Ainda que a persistência do domínio por parte da burocracia peronista nas organizações sindicais continue sendo o elemento mais conservador após as jornadas de 2001, o desprestigio destas camarilhas é enorme, sobretudo entre os trabalhadores mais jovens. Esta crise da burocracia sindical, junto à do Estado e dos partidos políticos do regime, como o PJ, é parte constitutiva da crise orgânica que atravessa a Argentina. A reunificação da central sindical em uma única CGT, com a figura do antimenemista Hugo Moyano, e o deslocamento de alguns dos personagens mais desprestigiados de seu seio ’ como o menemista Rodolfo Daer ’, foi uma medida preventiva diante da potencial periculosidade que pode ter para a burocracia e o governo o inicio da atividade operária generalizada.

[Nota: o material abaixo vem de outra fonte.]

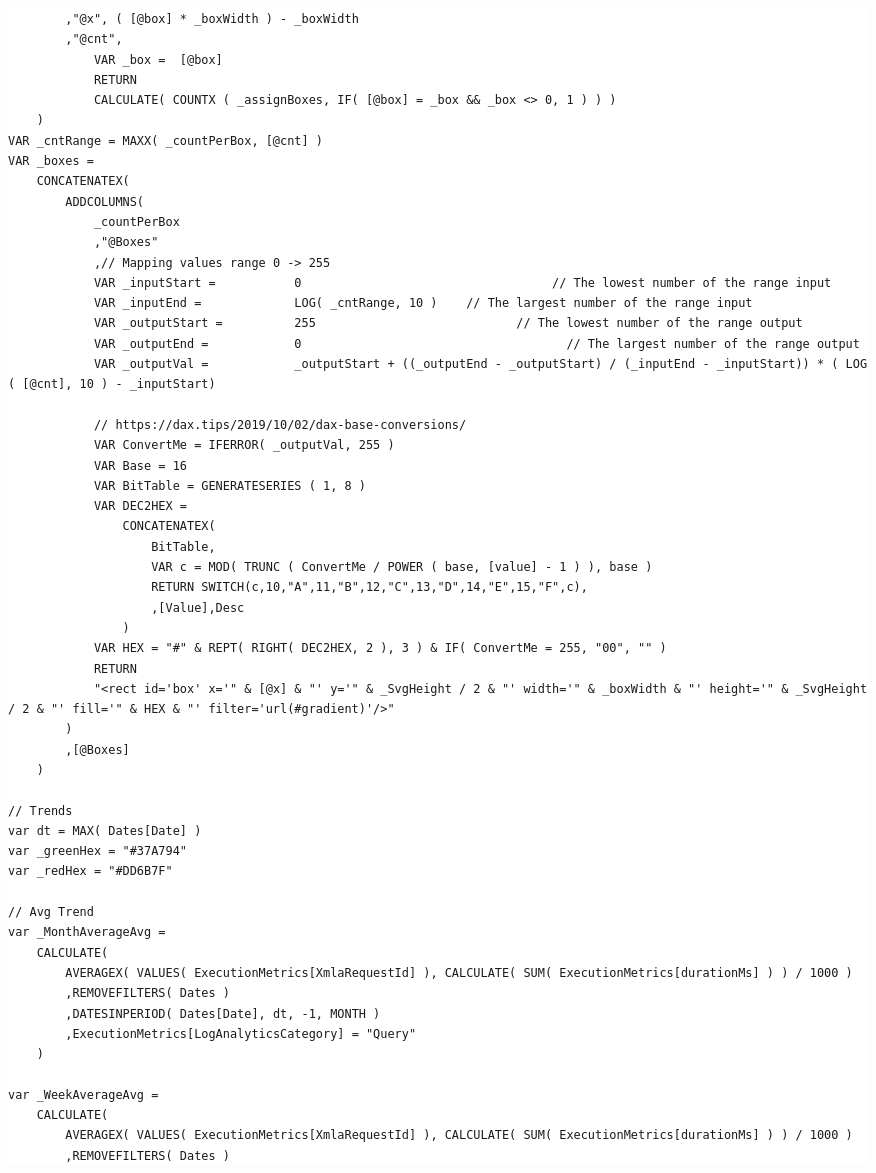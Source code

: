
 ```dax
        ,"@x", ( [@box] * _boxWidth ) - _boxWidth
        ,"@cnt",
            VAR _box =  [@box]
            RETURN
            CALCULATE( COUNTX ( _assignBoxes, IF( [@box] = _box && _box <> 0, 1 ) ) )
    )
VAR _cntRange = MAXX( _countPerBox, [@cnt] )
VAR _boxes =
    CONCATENATEX(
        ADDCOLUMNS(
            _countPerBox
            ,"@Boxes"
            ,// Mapping values range 0 -> 255
            VAR _inputStart =           0                                   // The lowest number of the range input
            VAR _inputEnd =             LOG( _cntRange, 10 )    // The largest number of the range input
            VAR _outputStart =          255                            // The lowest number of the range output
            VAR _outputEnd =            0                                     // The largest number of the range output         
            VAR _outputVal =            _outputStart + ((_outputEnd - _outputStart) / (_inputEnd - _inputStart)) * ( LOG( [@cnt], 10 ) - _inputStart)

            // https://dax.tips/2019/10/02/dax-base-conversions/
            VAR ConvertMe = IFERROR( _outputVal, 255 )
            VAR Base = 16
            VAR BitTable = GENERATESERIES ( 1, 8 )
            VAR DEC2HEX =
                CONCATENATEX(
                    BitTable,
                    VAR c = MOD( TRUNC ( ConvertMe / POWER ( base, [value] - 1 ) ), base )
                    RETURN SWITCH(c,10,"A",11,"B",12,"C",13,"D",14,"E",15,"F",c),
                    ,[Value],Desc
                )
            VAR HEX = "#" & REPT( RIGHT( DEC2HEX, 2 ), 3 ) & IF( ConvertMe = 255, "00", "" )
            RETURN
            "<rect id='box' x='" & [@x] & "' y='" & _SvgHeight / 2 & "' width='" & _boxWidth & "' height='" & _SvgHeight / 2 & "' fill='" & HEX & "' filter='url(#gradient)'/>"
        )
        ,[@Boxes]
    )

// Trends
var dt = MAX( Dates[Date] )
var _greenHex = "#37A794"
var _redHex = "#DD6B7F" 

// Avg Trend
var _MonthAverageAvg =
    CALCULATE(
        AVERAGEX( VALUES( ExecutionMetrics[XmlaRequestId] ), CALCULATE( SUM( ExecutionMetrics[durationMs] ) ) / 1000 )
        ,REMOVEFILTERS( Dates )
        ,DATESINPERIOD( Dates[Date], dt, -1, MONTH )
        ,ExecutionMetrics[LogAnalyticsCategory] = "Query"
    )

var _WeekAverageAvg =
    CALCULATE(
        AVERAGEX( VALUES( ExecutionMetrics[XmlaRequestId] ), CALCULATE( SUM( ExecutionMetrics[durationMs] ) ) / 1000 )
        ,REMOVEFILTERS( Dates )
```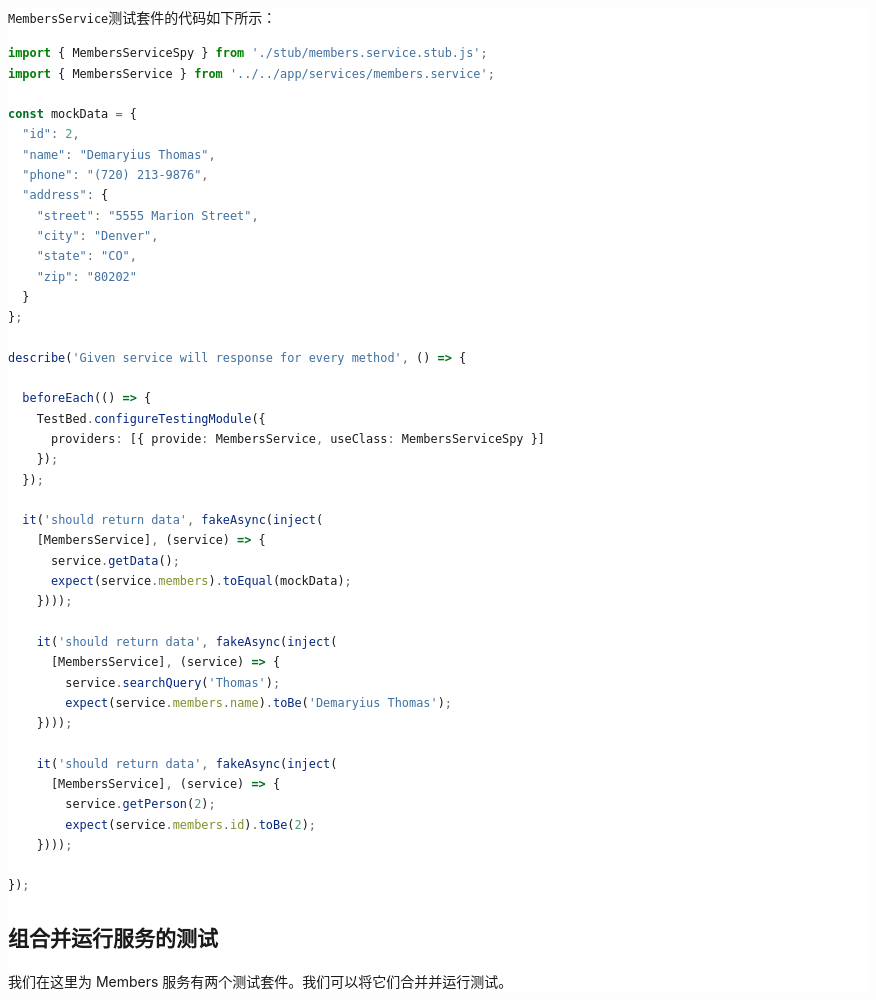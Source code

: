 `MembersService`测试套件的代码如下所示：

```ts
import { MembersServiceSpy } from './stub/members.service.stub.js'; 
import { MembersService } from '../../app/services/members.service'; 

const mockData = { 
  "id": 2, 
  "name": "Demaryius Thomas", 
  "phone": "(720) 213-9876", 
  "address": { 
    "street": "5555 Marion Street", 
    "city": "Denver", 
    "state": "CO", 
    "zip": "80202" 
  } 
}; 

describe('Given service will response for every method', () => { 

  beforeEach(() => { 
    TestBed.configureTestingModule({ 
      providers: [{ provide: MembersService, useClass: MembersServiceSpy }] 
    }); 
  }); 

  it('should return data', fakeAsync(inject( 
    [MembersService], (service) => { 
      service.getData(); 
      expect(service.members).toEqual(mockData); 
    }))); 

    it('should return data', fakeAsync(inject( 
      [MembersService], (service) => { 
        service.searchQuery('Thomas'); 
        expect(service.members.name).toBe('Demaryius Thomas'); 
    }))); 

    it('should return data', fakeAsync(inject( 
      [MembersService], (service) => { 
        service.getPerson(2); 
        expect(service.members.id).toBe(2); 
    }))); 

}); 

```

## 组合并运行服务的测试

我们在这里为 Members 服务有两个测试套件。我们可以将它们合并并运行测试。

A existência de fenómenos anti-burocráticos como os descritos, abre enormes perspectivas para o conjunto do movimento operário. Neste sentido, nossa organização impulsiona a constituição de uma Mesa de Enlace de organizações combativas e antiburocráticas para avançar na coordenação das lutas e impor a disputa antiburocrática nos sindicatos. Esta proposta se insere em nossa luta pela recuperação das organizações operárias, sindicatos, comissões internas e corpos de delegados das mãos da burocracia. Neste sentido consideramos um passo à frente a linha empreendida pelos operários de Zanon junto ao corpo de delegados de metroviários e outras comissões internas e agrupações sindicais combativas, por avançar no reagrupamento dos setores combativos.

A perspectiva de um ressurgir da luta de classes evidencia a necessidade de que a classe operária supere o marco das lutas reivindicativas e avance no caminho da luta política em sua experiência com o atual governo, despojando-se de suas ilusões presentes, já que o “capitalismo sério” de Kirchner pouco tem para dar frente às expectativas das grandes massas.

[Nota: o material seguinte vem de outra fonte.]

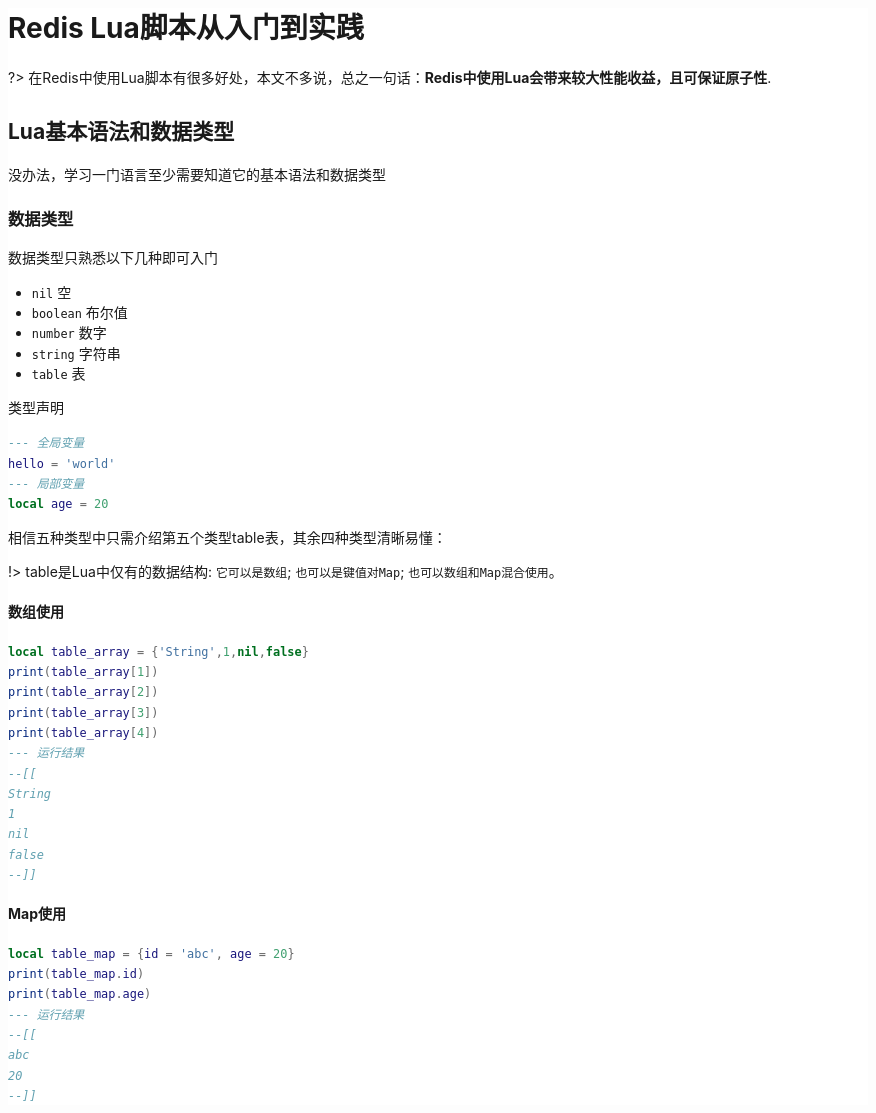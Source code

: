 # Redis Lua脚本从入门到实践

?> 在Redis中使用Lua脚本有很多好处，本文不多说，总之一句话：**Redis中使用Lua会带来较大性能收益，且可保证原子性**.

## Lua基本语法和数据类型

没办法，学习一门语言至少需要知道它的基本语法和数据类型

### 数据类型

数据类型只熟悉以下几种即可入门

- `nil` 空
- `boolean` 布尔值
- `number` 数字
- `string` 字符串
- `table` 表

类型声明

```lua
--- 全局变量 
hello = 'world'
--- 局部变量
local age = 20
```

相信五种类型中只需介绍第五个类型table表，其余四种类型清晰易懂：

!> table是Lua中仅有的数据结构: `它可以是数组`; `也可以是键值对Map`; `也可以数组和Map混合使用`。

#### 数组使用

```lua
local table_array = {'String',1,nil,false}
print(table_array[1])
print(table_array[2])
print(table_array[3])
print(table_array[4])
--- 运行结果
--[[
String
1
nil
false
--]]
```

#### Map使用

```lua
local table_map = {id = 'abc', age = 20}
print(table_map.id)
print(table_map.age)
--- 运行结果
--[[
abc
20
--]]
```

Neste sentido o PTS através de seus principais dirigentes operários, hoje à frente de alguns dos mais destacados processos de vanguarda, lança uma campanha nacional pela formação de um grande Partido de Trabalhadores; um partido baseado nas organizações de luta da classe operária: os sindicatos, comissões internas, corpos de delegados e certamente organizações representativas dos desempregados.

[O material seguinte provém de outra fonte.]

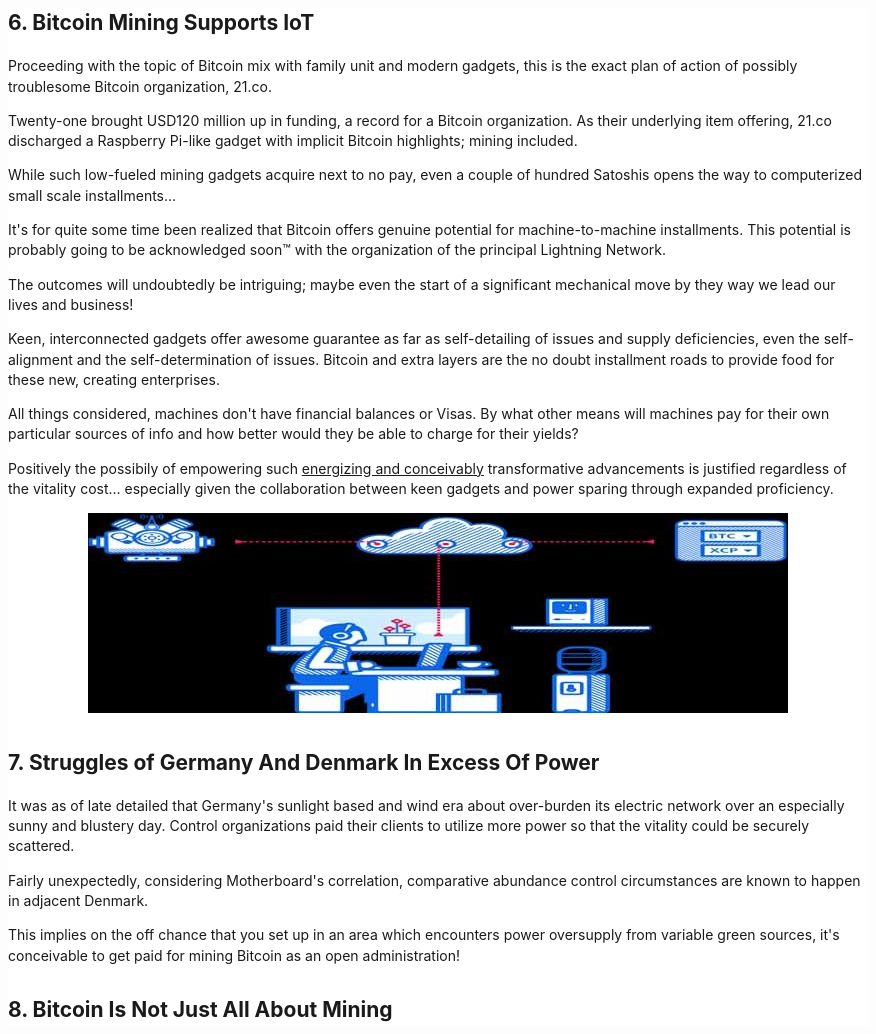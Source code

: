 <h2 id="iot">6. Bitcoin Mining Supports IoT</h2>

<p>Proceeding with the topic of Bitcoin mix with family unit and modern gadgets, this is the exact plan of action of possibly troublesome Bitcoin organization, 21.co. </p>

<p>Twenty-one brought USD120 million up in funding, a record for a Bitcoin organization. As their underlying item offering, 21.co discharged a Raspberry Pi-like gadget with implicit Bitcoin highlights; mining included. </p>

<p>While such low-fueled mining gadgets acquire next to no pay, even a couple of hundred Satoshis opens the way to computerized small scale installments… </p>

<p>It's for quite some time been realized that Bitcoin offers genuine potential for machine-to-machine installments. This potential is probably going to be acknowledged soon™ with the organization of the principal Lightning Network. </p>

<p>The outcomes will undoubtedly be intriguing; maybe even the start of a significant mechanical move by they way we lead our lives and business!</p>

<p>Keen, interconnected gadgets offer awesome guarantee as far as self-detailing of issues and supply deficiencies, even the self-alignment and the self-determination of issues. Bitcoin and extra layers are the no doubt installment roads to provide food for these new, creating enterprises. </p>

<p>All things considered, machines don't have financial balances or Visas. By what other means will machines pay for their own particular sources of info and how better would they be able to charge for their yields? </p>

<p>Positively the possibily of empowering such <a href="/bitcoin-gambling-investments-612/">energizing and conceivably</a> transformative advancements is justified regardless of the vitality cost… especially given the collaboration between keen gadgets and power sparing through expanded proficiency.</p>
<p><center><img src="/images/waste-electricity-10.jpg" alt="bitcoin electricity"/></center></p>
<h2 id="struggles">7. Struggles of Germany And Denmark In Excess Of Power</h2>

<p>It was as of late detailed that Germany's sunlight based and wind era about over-burden its electric network over an especially sunny and blustery day. Control organizations paid their clients to utilize more power so that the vitality could be securely scattered. </p>

<p>Fairly unexpectedly, considering Motherboard's correlation, comparative abundance control circumstances are known to happen in adjacent Denmark. </p>

<p>This implies on the off chance that you set up in an area which encounters power oversupply from variable green sources, it's conceivable to get paid for mining Bitcoin as an open administration!</p>

<h2 id="bitcoin">8. Bitcoin Is Not Just All About Mining</h2>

Este partido que propomos é, desde já, muito distinto do PT do Brasil, onde o aparato político parlamentar e Lula se desvincularam dos trabalhadores organizados na CUT para terminar como aliados de empresários como Alencar e administrar o capitalismo e os planos do FMI. Trata-se, pelo contrário, de um partido para que as organizações de luta operárias se desvinculem do poder político patronal, expressando no terreno político a força social dos milhões de traba-lhadores e desempregados, capaz de arrancar do peronismo a influência de massas e de decidir de maneira efetiva no curso dos acontecimentos na vida política nacional.

O Partido de los Trabajadores Socialistas (PTS) é a organização irmã da LER-QI na Argentina, e também faz parte da Fração Trotskista - Quarta Internacional

[1Central Sindical que agrupa principalmente estatais e docentes.

[2A direção deste sindicato está integrada por dirigentes ligados à CGT de Moyano e à CTA, fazendo parte o Partido Obrero argentino ’ ligado ao Partido da Causa Operária do Brasil ’ que teve uma atitude complacente diante destes setores da burocracia e não foi alternativa durante o conflito.